On August 3, 2021, a three-judge panel for the Fifth Circuit Court of Appeals reviewed and affirmed a District Court decision to deny San Jacinto River Authority’s (SJRA) Motion to Dismiss based on state-action antitrust immunity. Quadvest LP et al. v. San Jacinto River Authority, No. 20-20447-CV-4508 (5th Cir. 2021). The case was brought by two private water utility companies, Quadvest and Woodland Oaks Utility, that provide drinking water to customers in Montgomery County, Texas. The utility companies claimed that they are stuck in contracts with SJRA that artificially inflate the price of wholesale raw water.

Not authorized to monopolize

The contracts in question impose fees for the use of groundwater by large-volume users, regardless of who supplies it, and include other mechanisms to encourage users to transition to surface water. SJRA argued that a monopoly was the foreseeable result of authorizing it to supply surface water because this necessarily displaces groundwater suppliers from the market; therefore, the state had effectively authorized the anticompetitive result and that it was therefore immune under its enabling statute (See Tex. Gen. & Spec. Laws, ch. 426).

However, the Court rejected SJRA’s arguments that its entry into and enforcement of the contracts was authorized by its enabling statute, and that the displacement of competition in the wholesale raw water market was the foreseeable result of the legislature authorizing the SJRA. The Court reasoned “[t]o warrant state-action immunity, the alleged anticompetitive effect—the displacement of competition in the Montgomery County wholesale raw water market—must be the ‘inherent, logical, or ordinary result’ of the state’s authorization.”

In reaching its decision, the panel focused on the language of the statutes that created and enable the SJRA. The appellate court found that the law authorizing the SJRA to play a role in the water supply market in Montgomery County didn’t allow it to create a monopoly. The court reasoned “[p]recedent establishes that mere authorization to participate in a market does not constitute authority to monopolize that market….” The court found that the enabling statute held no “monopolistic intent” when authorizing SJRA to participate in the market.

A (foot)note on interlocutory appeals

SJRA appealed the district court’s decision to the Fifth Circuit on immunity grounds.
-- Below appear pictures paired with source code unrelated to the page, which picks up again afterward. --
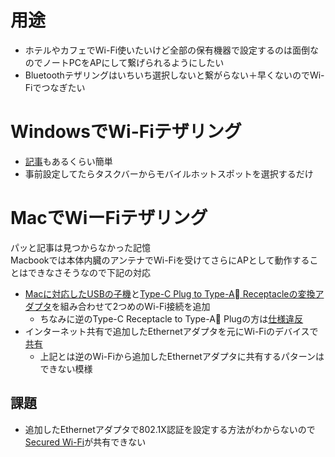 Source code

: # 用途
- ホテルやカフェでWi-Fi使いたいけど全部の保有機器で設定するのは面倒なのでノートPCをAPにして繋げられるようにしたい
- Bluetoothテザリングはいちいち選択しないと繋がらない＋早くないのでWi-Fiでつなぎたい

# WindowsでWi-Fiテザリング
- [記事](https://xtech.nikkei.com/atcl/nxt/column/18/00095/00022/)もあるくらい簡単
- 事前設定してたらタスクバーからモバイルホットスポットを選択するだけ

# MacでWiーFiテザリング
パッと記事は見つからなかった記憶  
Macbookでは本体内臓のアンテナでWi-Fiを受けてさらにAPとして動作することはできなさそうなので下記の対応
- [Macに対応したUSBの子機](https://www.tp-link.com/jp/home-networking/adapter/archer-t2u-nano/)と[Type-C Plug to Type-A Receptacleの変換アダプタ](https://www.ainex.jp/products/u30ca-lfadt/)を組み合わせて2つめのWi-Fi接続を追加
    - ちなみに逆のType-C Receptacle to Type-A Plugの方は[仕様違反](https://hanpenblog.com/6148)
- インターネット共有で追加したEthernetアダプタを元にWi-Fiのデバイスで[共有](https://support.apple.com/ja-jp/guide/mac-help/mchlp1540/mac)
    - 上記とは逆のWi-Fiから追加したEthernetアダプタに共有するパターンはできない模様

## 課題
- 追加したEthernetアダプタで802.1X認証を設定する方法がわからないので[Secured Wi-Fi](https://support.ntt.com/ocn/support/pid2900000c7s)が共有できない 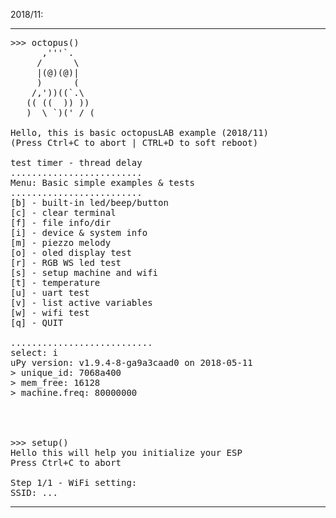 2018/11:




-----------------------
<pre>
>>> octopus()
      ,'''`.
     /      \
     |(@)(@)|
     )      (
    /,'))((`.\
   (( ((  )) ))
   )  \ `)(' / (

Hello, this is basic octopusLAB example (2018/11)
(Press Ctrl+C to abort | CTRL+D to soft reboot)

test timer - thread delay
.........................
Menu: Basic simple examples & tests
.........................
[b] - built-in led/beep/button
[c] - clear terminal
[f] - file info/dir
[i] - device & system info
[m] - piezzo melody
[o] - oled display test
[r] - RGB WS led test
[s] - setup machine and wifi
[t] - temperature
[u] - uart test
[v] - list active variables
[w] - wifi test
[q] - QUIT

...........................
select: i
uPy version: v1.9.4-8-ga9a3caad0 on 2018-05-11
> unique_id: 7068a400
> mem_free: 16128
> machine.freq: 80000000




>>> setup()
Hello this will help you initialize your ESP
Press Ctrl+C to abort

Step 1/1 - WiFi setting:
SSID: ...
</pre>
-----------------------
While neither party raised the issue of whether SJRA could bring an immediate appeal of the district court’s decision, the Fifth Circuit addressed this issue and acknowledged that the Fifth Circuit is the only federal circuit that allows immediate appeal of a denial of state-action immunity.

With the denial of SJRA’s Motion to Dismiss upheld, the parties will return to the district court to litigate the antitrust issues raised by the utility companies.

What this means to you

Water authorities are not necessarily immune from claims of antitrust violation. Additionally, a reminder that decisions on immunity may be immediately appealed in the Fifth Circuit but not in other circuits.